[Source data]
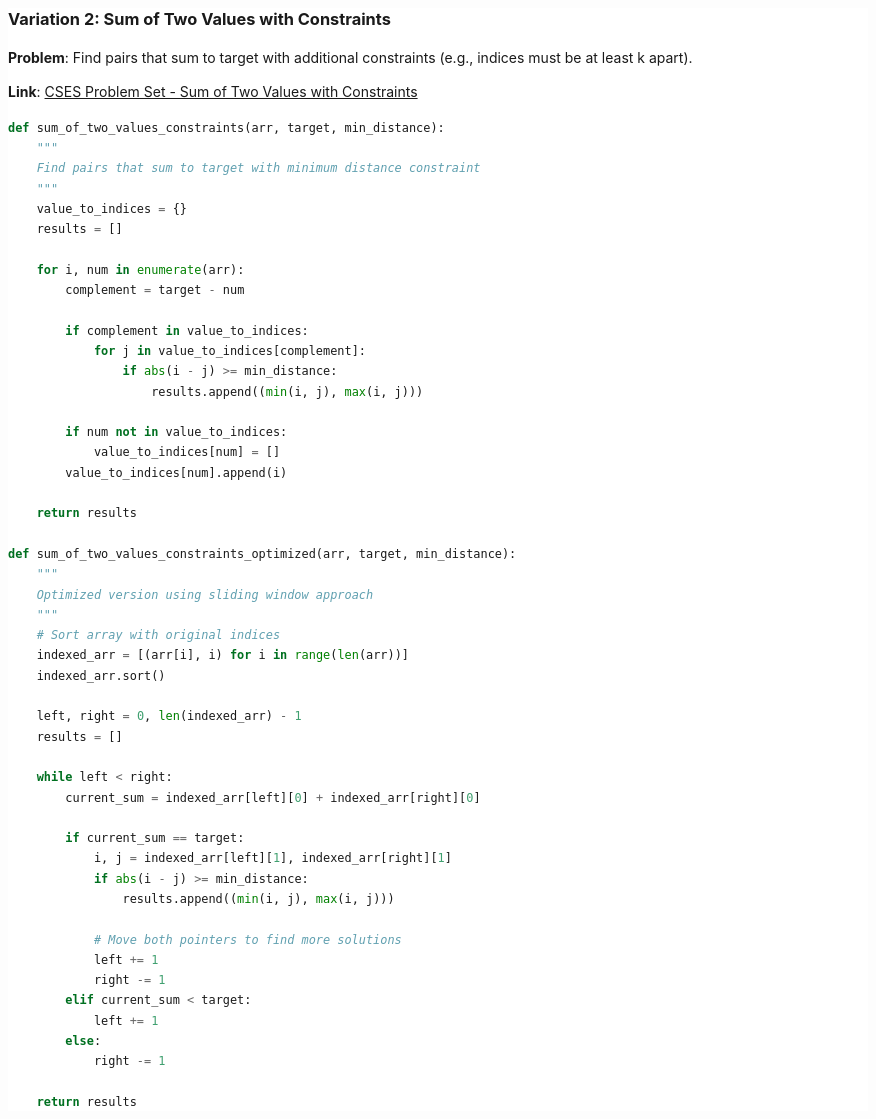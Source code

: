 ### Variation 2: Sum of Two Values with Constraints
**Problem**: Find pairs that sum to target with additional constraints (e.g., indices must be at least k apart).

**Link**: [CSES Problem Set - Sum of Two Values with Constraints](https://cses.fi/problemset/task/sum_of_two_values_constraints)

```python
def sum_of_two_values_constraints(arr, target, min_distance):
    """
    Find pairs that sum to target with minimum distance constraint
    """
    value_to_indices = {}
    results = []
    
    for i, num in enumerate(arr):
        complement = target - num
        
        if complement in value_to_indices:
            for j in value_to_indices[complement]:
                if abs(i - j) >= min_distance:
                    results.append((min(i, j), max(i, j)))
        
        if num not in value_to_indices:
            value_to_indices[num] = []
        value_to_indices[num].append(i)
    
    return results

def sum_of_two_values_constraints_optimized(arr, target, min_distance):
    """
    Optimized version using sliding window approach
    """
    # Sort array with original indices
    indexed_arr = [(arr[i], i) for i in range(len(arr))]
    indexed_arr.sort()
    
    left, right = 0, len(indexed_arr) - 1
    results = []
    
    while left < right:
        current_sum = indexed_arr[left][0] + indexed_arr[right][0]
        
        if current_sum == target:
            i, j = indexed_arr[left][1], indexed_arr[right][1]
            if abs(i - j) >= min_distance:
                results.append((min(i, j), max(i, j)))
            
            # Move both pointers to find more solutions
            left += 1
            right -= 1
        elif current_sum < target:
            left += 1
        else:
            right -= 1
    
    return results
```
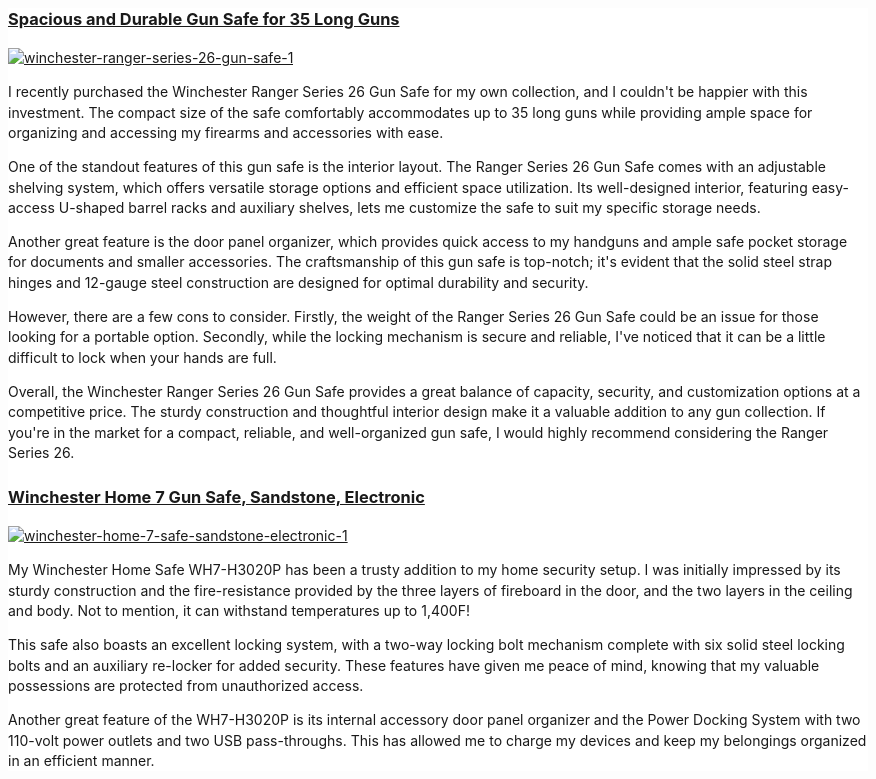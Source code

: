 ### [Spacious and Durable Gun Safe for 35 Long Guns](https://serp.ly/@universityofguns/amazon/winchester-gun-safes?utm_source=universityofguns&utm_medium=website&utm_campaign=universityofguns.com&utm_content=winchester-gun-safes&utm_term=spacious-and-durable-gun-safe-for-35-long-guns)

<div class="image"><a href="https://serp.ly/@universityofguns/amazon/winchester-gun-safes?utm_source=universityofguns&utm_medium=website&utm_campaign=universityofguns.com&utm_content=winchester-gun-safes&utm_term=winchester-ranger-series-26-gun-safe-1"><img alt="winchester-ranger-series-26-gun-safe-1" src="https://imagedelivery.net/vy2bglCGN6hEeWOnSe2c7A/winchester-ranger-series-26-gun-safe-1/public"/></a></div>

I recently purchased the Winchester Ranger Series 26 Gun Safe for my own collection, and I couldn't be happier with this investment. The compact size of the safe comfortably accommodates up to 35 long guns while providing ample space for organizing and accessing my firearms and accessories with ease.

One of the standout features of this gun safe is the interior layout. The Ranger Series 26 Gun Safe comes with an adjustable shelving system, which offers versatile storage options and efficient space utilization. Its well-designed interior, featuring easy-access U-shaped barrel racks and auxiliary shelves, lets me customize the safe to suit my specific storage needs.

Another great feature is the door panel organizer, which provides quick access to my handguns and ample safe pocket storage for documents and smaller accessories. The craftsmanship of this gun safe is top-notch; it's evident that the solid steel strap hinges and 12-gauge steel construction are designed for optimal durability and security.

However, there are a few cons to consider. Firstly, the weight of the Ranger Series 26 Gun Safe could be an issue for those looking for a portable option. Secondly, while the locking mechanism is secure and reliable, I've noticed that it can be a little difficult to lock when your hands are full.

Overall, the Winchester Ranger Series 26 Gun Safe provides a great balance of capacity, security, and customization options at a competitive price. The sturdy construction and thoughtful interior design make it a valuable addition to any gun collection. If you're in the market for a compact, reliable, and well-organized gun safe, I would highly recommend considering the Ranger Series 26.

### [Winchester Home 7 Gun Safe, Sandstone, Electronic](https://serp.ly/@universityofguns/amazon/winchester-gun-safes?utm_source=universityofguns&utm_medium=website&utm_campaign=universityofguns.com&utm_content=winchester-gun-safes&utm_term=winchester-home-7-gun-safe-sandstone-electronic)

<div class="image"><a href="https://serp.ly/@universityofguns/amazon/winchester-gun-safes?utm_source=universityofguns&utm_medium=website&utm_campaign=universityofguns.com&utm_content=winchester-gun-safes&utm_term=winchester-home-7-safe-sandstone-electronic-1"><img alt="winchester-home-7-safe-sandstone-electronic-1" src="https://imagedelivery.net/vy2bglCGN6hEeWOnSe2c7A/winchester-home-7-safe-sandstone-electronic-1/public"/></a></div>

My Winchester Home Safe WH7-H3020P has been a trusty addition to my home security setup. I was initially impressed by its sturdy construction and the fire-resistance provided by the three layers of fireboard in the door, and the two layers in the ceiling and body. Not to mention, it can withstand temperatures up to 1,400F!

This safe also boasts an excellent locking system, with a two-way locking bolt mechanism complete with six solid steel locking bolts and an auxiliary re-locker for added security. These features have given me peace of mind, knowing that my valuable possessions are protected from unauthorized access.

Another great feature of the WH7-H3020P is its internal accessory door panel organizer and the Power Docking System with two 110-volt power outlets and two USB pass-throughs. This has allowed me to charge my devices and keep my belongings organized in an efficient manner.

[Work instruction] Restate the whole of the material word for word without the pictures.

[Completed exercise]
Source code

: ### Variation 2: Sum of Two Values with Constraints
**Problem**: Find pairs that sum to target with additional constraints (e.g., indices must be at least k apart).

**Link**: [CSES Problem Set - Sum of Two Values with Constraints](https://cses.fi/problemset/task/sum_of_two_values_constraints)

```python
def sum_of_two_values_constraints(arr, target, min_distance):
    """
    Find pairs that sum to target with minimum distance constraint
    """
    value_to_indices = {}
    results = []
    
    for i, num in enumerate(arr):
        complement = target - num
        
        if complement in value_to_indices:
            for j in value_to_indices[complement]:
                if abs(i - j) >= min_distance:
                    results.append((min(i, j), max(i, j)))
        
        if num not in value_to_indices:
            value_to_indices[num] = []
        value_to_indices[num].append(i)
    
    return results

def sum_of_two_values_constraints_optimized(arr, target, min_distance):
    """
    Optimized version using sliding window approach
    """
    # Sort array with original indices
    indexed_arr = [(arr[i], i) for i in range(len(arr))]
    indexed_arr.sort()
    
    left, right = 0, len(indexed_arr) - 1
    results = []
    
    while left < right:
        current_sum = indexed_arr[left][0] + indexed_arr[right][0]
        
        if current_sum == target:
            i, j = indexed_arr[left][1], indexed_arr[right][1]
            if abs(i - j) >= min_distance:
                results.append((min(i, j), max(i, j)))
            
            # Move both pointers to find more solutions
            left += 1
            right -= 1
        elif current_sum < target:
            left += 1
        else:
            right -= 1
    
    return results
```
Source code

: ### [Spacious and Durable Gun Safe for 35 Long Guns](https://serp.ly/@universityofguns/amazon/winchester-gun-safes?utm_source=universityofguns&utm_medium=website&utm_campaign=universityofguns.com&utm_content=winchester-gun-safes&utm_term=spacious-and-durable-gun-safe-for-35-long-guns)

<div class="image"><a href="https://serp.ly/@universityofguns/amazon/winchester-gun-safes?utm_source=universityofguns&utm_medium=website&utm_campaign=universityofguns.com&utm_content=winchester-gun-safes&utm_term=winchester-ranger-series-26-gun-safe-1"><img alt="winchester-ranger-series-26-gun-safe-1" src="https://imagedelivery.net/vy2bglCGN6hEeWOnSe2c7A/winchester-ranger-series-26-gun-safe-1/public"/></a></div>

I recently purchased the Winchester Ranger Series 26 Gun Safe for my own collection, and I couldn't be happier with this investment. The compact size of the safe comfortably accommodates up to 35 long guns while providing ample space for organizing and accessing my firearms and accessories with ease.

One of the standout features of this gun safe is the interior layout. The Ranger Series 26 Gun Safe comes with an adjustable shelving system, which offers versatile storage options and efficient space utilization. Its well-designed interior, featuring easy-access U-shaped barrel racks and auxiliary shelves, lets me customize the safe to suit my specific storage needs.

Another great feature is the door panel organizer, which provides quick access to my handguns and ample safe pocket storage for documents and smaller accessories. The craftsmanship of this gun safe is top-notch; it's evident that the solid steel strap hinges and 12-gauge steel construction are designed for optimal durability and security.

However, there are a few cons to consider. Firstly, the weight of the Ranger Series 26 Gun Safe could be an issue for those looking for a portable option. Secondly, while the locking mechanism is secure and reliable, I've noticed that it can be a little difficult to lock when your hands are full.

Overall, the Winchester Ranger Series 26 Gun Safe provides a great balance of capacity, security, and customization options at a competitive price. The sturdy construction and thoughtful interior design make it a valuable addition to any gun collection. If you're in the market for a compact, reliable, and well-organized gun safe, I would highly recommend considering the Ranger Series 26.

### [Winchester Home 7 Gun Safe, Sandstone, Electronic](https://serp.ly/@universityofguns/amazon/winchester-gun-safes?utm_source=universityofguns&utm_medium=website&utm_campaign=universityofguns.com&utm_content=winchester-gun-safes&utm_term=winchester-home-7-gun-safe-sandstone-electronic)

<div class="image"><a href="https://serp.ly/@universityofguns/amazon/winchester-gun-safes?utm_source=universityofguns&utm_medium=website&utm_campaign=universityofguns.com&utm_content=winchester-gun-safes&utm_term=winchester-home-7-safe-sandstone-electronic-1"><img alt="winchester-home-7-safe-sandstone-electronic-1" src="https://imagedelivery.net/vy2bglCGN6hEeWOnSe2c7A/winchester-home-7-safe-sandstone-electronic-1/public"/></a></div>

My Winchester Home Safe WH7-H3020P has been a trusty addition to my home security setup. I was initially impressed by its sturdy construction and the fire-resistance provided by the three layers of fireboard in the door, and the two layers in the ceiling and body. Not to mention, it can withstand temperatures up to 1,400F!

This safe also boasts an excellent locking system, with a two-way locking bolt mechanism complete with six solid steel locking bolts and an auxiliary re-locker for added security. These features have given me peace of mind, knowing that my valuable possessions are protected from unauthorized access.

Another great feature of the WH7-H3020P is its internal accessory door panel organizer and the Power Docking System with two 110-volt power outlets and two USB pass-throughs. This has allowed me to charge my devices and keep my belongings organized in an efficient manner.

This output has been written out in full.